JEROD: I 100% agree with that. Coming down here from Seattle, having worked at Microsoft in the late ’90s, I heard a lot of the same stuff then, to be quite honest. I think people in Silicon Valley have a lot of choice and there’s a lot of technology and innovation here which influences Valley businesses.

But if you look at across America, or middle America especially, you’re right, there’s Microsoft everywhere. I don’t know about you, but as a small business owner myself, if I’m running my business with the tools that I’ve already invested in and they’re working for me, I don’t want to change them. And when it does come time to upgrade, more often than not I’m going to go with what I have as long as it’s worked okay and it’s easy to do.

So I think that Microsoft’s working on a lot of easy ways to get people off their older stuff onto their cloud solutions. And as long as they’re successful at that, I think they’re going to be fine.

MIKE: I think Microsoft is a proven, well-known commodity or product, and OpenStack might be hot now, but who knows what it’s going to look like in 5 years, right? With Microsoft, you know what you’re getting. They’ve been around forever. Companies and business owners want a company or vendor they can trust and know is backed and will be around.

SEAN: Yeah, I think the same. I get a kick recalling the people that used to walk into the data center for tours when I would walk them around, and they’d say, “Do you think the cloud is going to be a threat to the data center industry?” and I’m like, “Where the hell do you think this data’s going to sit?” There is no such thing as cloud. It’s sitting in a data center somewhere.

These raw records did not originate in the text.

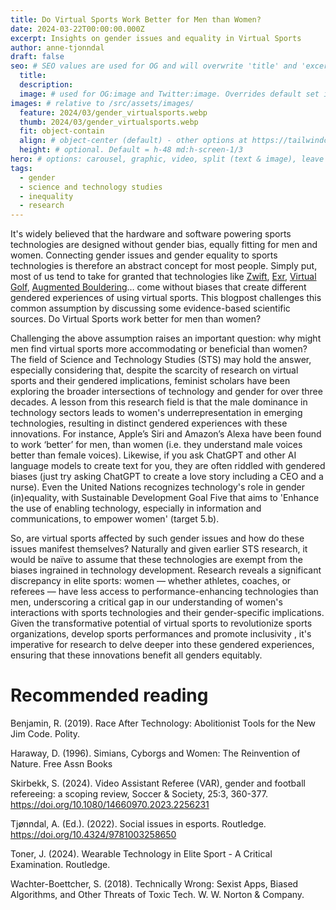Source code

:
 ```yaml
---
title: Do Virtual Sports Work Better for Men than Women?
date: 2024-03-22T00:00:00.000Z
excerpt: Insights on gender issues and equality in Virtual Sports
author: anne-tjonndal
draft: false
seo: # SEO values are used for OG and will overwrite 'title' and 'excerpt' above
  title:
  description:
  image: # used for OG:image and Twitter:image. Overrides default set in _data/meta.siteImage
images: # relative to /src/assets/images/
  feature: 2024/03/gender_virtualsports.webp
  thumb: 2024/03/gender_virtualsports.webp
  fit: object-contain
  align: # object-center (default) - other options at https://tailwindcss.com/docs/object-position
  height: # optional. Default = h-48 md:h-screen-1/3
hero: # options: carousel, graphic, video, split (text & image), leave blank to have no hero
tags:
  - gender
  - science and technology studies
  - inequality
  - research
---
```


It's widely believed  that the hardware and software powering sports technologies are designed without gender bias, equally fitting for men and women. Connecting gender issues and gender equality to sports technologies is therefore an abstract concept for most people. Simply put, most of us tend to take for granted that technologies like [Zwift](https://www.zwift.com/eu), [Exr](https://exrgame.com/), [Virtual Golf](https://sparkx.com/het-park/attracties/golf/), [Augmented Bouldering](https://sparkx.com/het-park/attracties/bouldering/)… come without biases that create different gendered experiences of using virtual sports. This blogpost challenges this common assumption by discussing some evidence-based scientific sources. Do Virtual Sports work better for men than women?

Challenging the above assumption raises an important question: why might men find virtual sports more accommodating or beneficial than women? The field of Science and Technology Studies (STS) may hold the answer, especially considering that, despite the scarcity of research on virtual sports and their gendered implications, feminist scholars have been exploring the broader intersections of technology and gender for over three decades. A lesson from this research field is that the male dominance in technology sectors leads to women's underrepresentation in emerging technologies, resulting in distinct gendered experiences with these innovations. For instance, Apple’s Siri and Amazon’s Alexa have been found to work ‘better’ for men, than women (i.e. they understand male voices better than female voices). Likewise, if you ask ChatGPT and other AI language models to create text for you, they are often riddled with gendered biases (just try asking ChatGPT to create a love story including a CEO and a nurse). Even the United Nations recognizes technology's role in gender (in)equality, with Sustainable Development Goal Five that aims to 'Enhance the use of enabling technology, especially in information and communications, to empower women' (target 5.b).

So, are virtual sports affected by such gender issues and how do these issues manifest themselves? Naturally and given earlier STS research, it would be naïve to assume that these technologies are exempt from the biases ingrained in technology development. Research reveals a significant discrepancy in elite sports: women — whether athletes, coaches, or referees — have less access to performance-enhancing technologies than men, underscoring a critical gap in our understanding of women's interactions with sports technologies and their gender-specific implications. Given the transformative potential of virtual sports to revolutionize sports organizations, develop sports performances and promote inclusivity , it's imperative for research to delve deeper into these gendered experiences, ensuring that these innovations benefit all genders equitably.

# Recommended reading
Benjamin, R. (2019). Race After Technology: Abolitionist Tools for the New Jim Code. Polity.

Haraway, D. (1996). Simians, Cyborgs and Women: The Reinvention of Nature. Free Assn Books

Skirbekk, S. (2024). Video Assistant Referee (VAR), gender and football refereeing: a scoping review, Soccer & Society, 25:3, 360-377. https://doi.org/10.1080/14660970.2023.2256231

Tjønndal, A. (Ed.). (2022). Social issues in esports. Routledge. https://doi.org/10.4324/9781003258650

Toner, J. (2024). Wearable Technology in Elite Sport - A Critical Examination. Routledge. 

Wachter-Boettcher, S. (2018). Technically Wrong: Sexist Apps, Biased Algorithms, and Other Threats of Toxic Tech. W. W. Norton & Company.

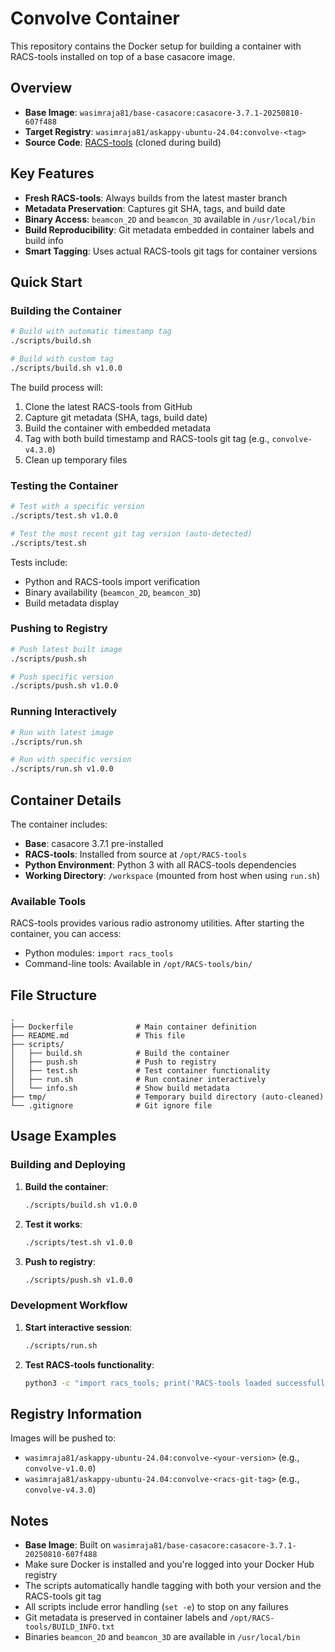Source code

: # Convolve Container

This repository contains the Docker setup for building a container with RACS-tools installed on top of a base casacore image.

## Overview

- **Base Image**: `wasimraja81/base-casacore:casacore-3.7.1-20250810-607f488`
- **Target Registry**: `wasimraja81/askappy-ubuntu-24.04:convolve-<tag>`
- **Source Code**: [RACS-tools](https://github.com/AlecThomson/RACS-tools.git) (cloned during build)

## Key Features

- **Fresh RACS-tools**: Always builds from the latest master branch
- **Metadata Preservation**: Captures git SHA, tags, and build date
- **Binary Access**: `beamcon_2D` and `beamcon_3D` available in `/usr/local/bin`
- **Build Reproducibility**: Git metadata embedded in container labels and build info
- **Smart Tagging**: Uses actual RACS-tools git tags for container versions

## Quick Start

### Building the Container

```bash
# Build with automatic timestamp tag
./scripts/build.sh

# Build with custom tag  
./scripts/build.sh v1.0.0
```

The build process will:
1. Clone the latest RACS-tools from GitHub
2. Capture git metadata (SHA, tags, build date)
3. Build the container with embedded metadata
4. Tag with both build timestamp and RACS-tools git tag (e.g., `convolve-v4.3.0`)
5. Clean up temporary files

### Testing the Container

```bash
# Test with a specific version
./scripts/test.sh v1.0.0

# Test the most recent git tag version (auto-detected)
./scripts/test.sh
```

Tests include:
- Python and RACS-tools import verification
- Binary availability (`beamcon_2D`, `beamcon_3D`)
- Build metadata display

### Pushing to Registry

```bash
# Push latest built image
./scripts/push.sh

# Push specific version
./scripts/push.sh v1.0.0
```

### Running Interactively

```bash
# Run with latest image
./scripts/run.sh

# Run with specific version
./scripts/run.sh v1.0.0
```

## Container Details

The container includes:

- **Base**: casacore 3.7.1 pre-installed
- **RACS-tools**: Installed from source at `/opt/RACS-tools`
- **Python Environment**: Python 3 with all RACS-tools dependencies
- **Working Directory**: `/workspace` (mounted from host when using `run.sh`)

### Available Tools

RACS-tools provides various radio astronomy utilities. After starting the container, you can access:

- Python modules: `import racs_tools`
- Command-line tools: Available in `/opt/RACS-tools/bin/`

## File Structure

```
.
├── Dockerfile              # Main container definition
├── README.md               # This file
├── scripts/
│   ├── build.sh            # Build the container
│   ├── push.sh             # Push to registry  
│   ├── test.sh             # Test container functionality
│   ├── run.sh              # Run container interactively
│   └── info.sh             # Show build metadata
├── tmp/                    # Temporary build directory (auto-cleaned)
└── .gitignore              # Git ignore file
```

## Usage Examples

### Building and Deploying

1. **Build the container**:
   ```bash
   ./scripts/build.sh v1.0.0
   ```

2. **Test it works**:
   ```bash
   ./scripts/test.sh v1.0.0
   ```

3. **Push to registry**:
   ```bash
   ./scripts/push.sh v1.0.0
   ```

### Development Workflow

1. **Start interactive session**:
   ```bash
   ./scripts/run.sh
   ```

2. **Test RACS-tools functionality**:
   ```bash
   python3 -c "import racs_tools; print('RACS-tools loaded successfully')"
   ```

## Registry Information

Images will be pushed to:
- `wasimraja81/askappy-ubuntu-24.04:convolve-<your-version>` (e.g., `convolve-v1.0.0`)
- `wasimraja81/askappy-ubuntu-24.04:convolve-<racs-git-tag>` (e.g., `convolve-v4.3.0`)

## Notes

- **Base Image**: Built on `wasimraja81/base-casacore:casacore-3.7.1-20250810-607f488`
- Make sure Docker is installed and you're logged into your Docker Hub registry
- The scripts automatically handle tagging with both your version and the RACS-tools git tag
- All scripts include error handling (`set -e`) to stop on any failures
- Git metadata is preserved in container labels and `/opt/RACS-tools/BUILD_INFO.txt`
- Binaries `beamcon_2D` and `beamcon_3D` are available in `/usr/local/bin`
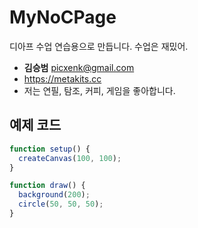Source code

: # MyNoCPage
디아프 수업 연습용으로 만듭니다. 수업은 재밌어.

- **김승범** picxenk@gmail.com
- https://metakits.cc
- 저는 연필, 탐조, 커피, 게임을 좋아합니다.

## 예제 코드 
```javascript
function setup() {
  createCanvas(100, 100);
}

function draw() {
  background(200);
  circle(50, 50, 50);
}
```
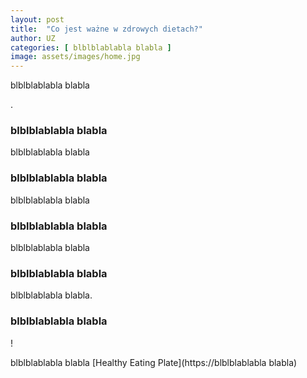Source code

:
 ```yaml
---
layout: post
title:  "Co jest ważne w zdrowych dietach?"
author: UZ
categories: [ blblblablabla blabla ]
image: assets/images/home.jpg
---
```


blblblablabla blabla

.


### blblblablabla blabla

blblblablabla blabla

### blblblablabla blabla 

blblblablabla blabla 

### blblblablabla blabla 

blblblablabla blabla

### blblblablabla blabla

blblblablabla blabla.

### blblblablabla blabla

!

blblblablabla blabla
[Healthy Eating Plate](https://blblblablabla blabla)
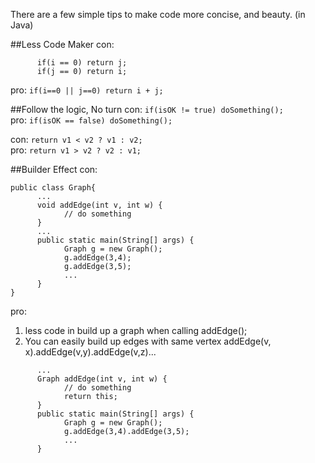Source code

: There are a few simple tips to make code more concise, and beauty. (in Java)

##Less Code Maker
con: 
```   
      if(i == 0) return j;    
      if(j == 0) return i;
```
pro: `if(i==0 || j==0) return i + j;`   

##Follow the logic, No turn
con: `if(isOK != true) doSomething();`   
pro: `if(isOK == false) doSomething();` 

con: `return v1 < v2 ? v1 : v2;`  
pro: `return v1 > v2 ? v2 : v1;` 

##Builder Effect
con:
```
public class Graph{  
      ...
      void addEdge(int v, int w) {
            // do something 
      }
      ...
      public static main(String[] args) {
            Graph g = new Graph();
            g.addEdge(3,4);
            g.addEdge(3,5);
            ...
      }
}
```  
pro:
1) less code in build up a graph when calling addEdge();  
2) You can easily build up edges with same vertex addEdge(v, x).addEdge(v,y).addEdge(v,z)...   
```
      ...
      Graph addEdge(int v, int w) {
            // do something
            return this;
      }
      public static main(String[] args) {
            Graph g = new Graph();
            g.addEdge(3,4).addEdge(3,5);
            ...
      }
```

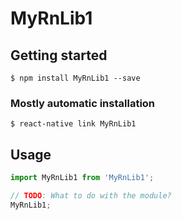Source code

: # MyRnLib1

## Getting started

`$ npm install MyRnLib1 --save`

### Mostly automatic installation

`$ react-native link MyRnLib1`

## Usage
```javascript
import MyRnLib1 from 'MyRnLib1';

// TODO: What to do with the module?
MyRnLib1;
```
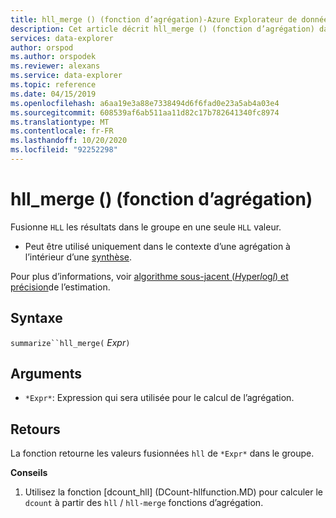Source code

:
```yaml
---
title: hll_merge () (fonction d’agrégation)-Azure Explorateur de données | Microsoft Docs
description: Cet article décrit hll_merge () (fonction d’agrégation) dans Azure Explorateur de données.
services: data-explorer
author: orspod
ms.author: orspodek
ms.reviewer: alexans
ms.service: data-explorer
ms.topic: reference
ms.date: 04/15/2019
ms.openlocfilehash: a6aa19e3a88e7338494d6f6fad0e23a5ab4a03e4
ms.sourcegitcommit: 608539af6ab511aa11d82c17b782641340fc8974
ms.translationtype: MT
ms.contentlocale: fr-FR
ms.lasthandoff: 10/20/2020
ms.locfileid: "92252298"
---
```

# <a name="hll_merge-aggregation-function"></a>hll_merge () (fonction d’agrégation)

Fusionne `HLL` les résultats dans le groupe en une seule `HLL` valeur.

* Peut être utilisé uniquement dans le contexte d’une agrégation à l’intérieur d’une [synthèse](summarizeoperator.md).

Pour plus d’informations, voir [algorithme sous-jacent (*H*yper*l*og*l*) et précision](dcount-aggfunction.md#estimation-accuracy)de l’estimation.

## <a name="syntax"></a>Syntaxe

`summarize``hll_merge(` *Expr*`)`

## <a name="arguments"></a>Arguments

* `*Expr*`: Expression qui sera utilisée pour le calcul de l’agrégation.

## <a name="returns"></a>Retours

La fonction retourne les valeurs fusionnées `hll` de `*Expr*` dans le groupe.
 
**Conseils**

1) Utilisez la fonction [dcount_hll] (DCount-hllfunction.MD) pour calculer le `dcount` à partir des `hll`  /  `hll-merge` fonctions d’agrégation.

It’s the same dynamic I think with people who say, “Do you think with the advent of AWS and software and Infrastructure as a Service that Microsoft is going to become irrelevant?” But the reality is, you can still buy Microsoft instances on AWS. You can still buy them on SoftLayer’s cloud and Rackspace’s cloud. So it doesn’t really matter where that underlying infrastructure sits; at the end of the day, Microsoft can still be compatible with those different “cloud” Infrastructure as a Service environments.

What I’m waiting for is Azure to really step up and present itself. There’s no need for you, if you are a Microsoft environment, to deploy in AWS. We’ve got the infrastructure and employees; we’ve got everything dialed in. It’s going to be a lot easier and more seamless for you to migrate from your private, dedicated, single or multiple servers in your office into our scenario.

JEROD: Yeah, agreed. Google’s a threat, all these companies are a threat to become the dominant player, and we’ve already seen some of that has happen.

But I don’t think that also means that you’re going out of business and you’re going to become irrelevant if you lose a few of the battles. I think Microsoft learned that they were trying to rule so many areas here in the technology industry, they were bound to lose a few, and that can happen to any company. If Google or Apple manages to do that, which we know they’re trying, I think that their reign can only happen for so long, because it’s hard to keep that sort of thing up.

One of the potential problems – and this is why I think Microsoft says it’s a devices and services company now and why it keeps pushing Windows 8 on the tablets – is because it has to gain some penetration into that market. The real risk is if nobody’s on your devices anymore, if all middle America replaces their PCs with tablets and phones that are Google’s or Apple’s, then suddenly you have a whole lot of power being able to provide your own apps on those devices, just like Microsoft did back in the ’80s and ’90s. By preloading IE on those devices, they’ll have a huge one-up to really start winning the applications battle as well.

So I think it is important that Microsoft stays in the devices and services game, as well as getting as many people as they can on these services and making sure their services work on any device.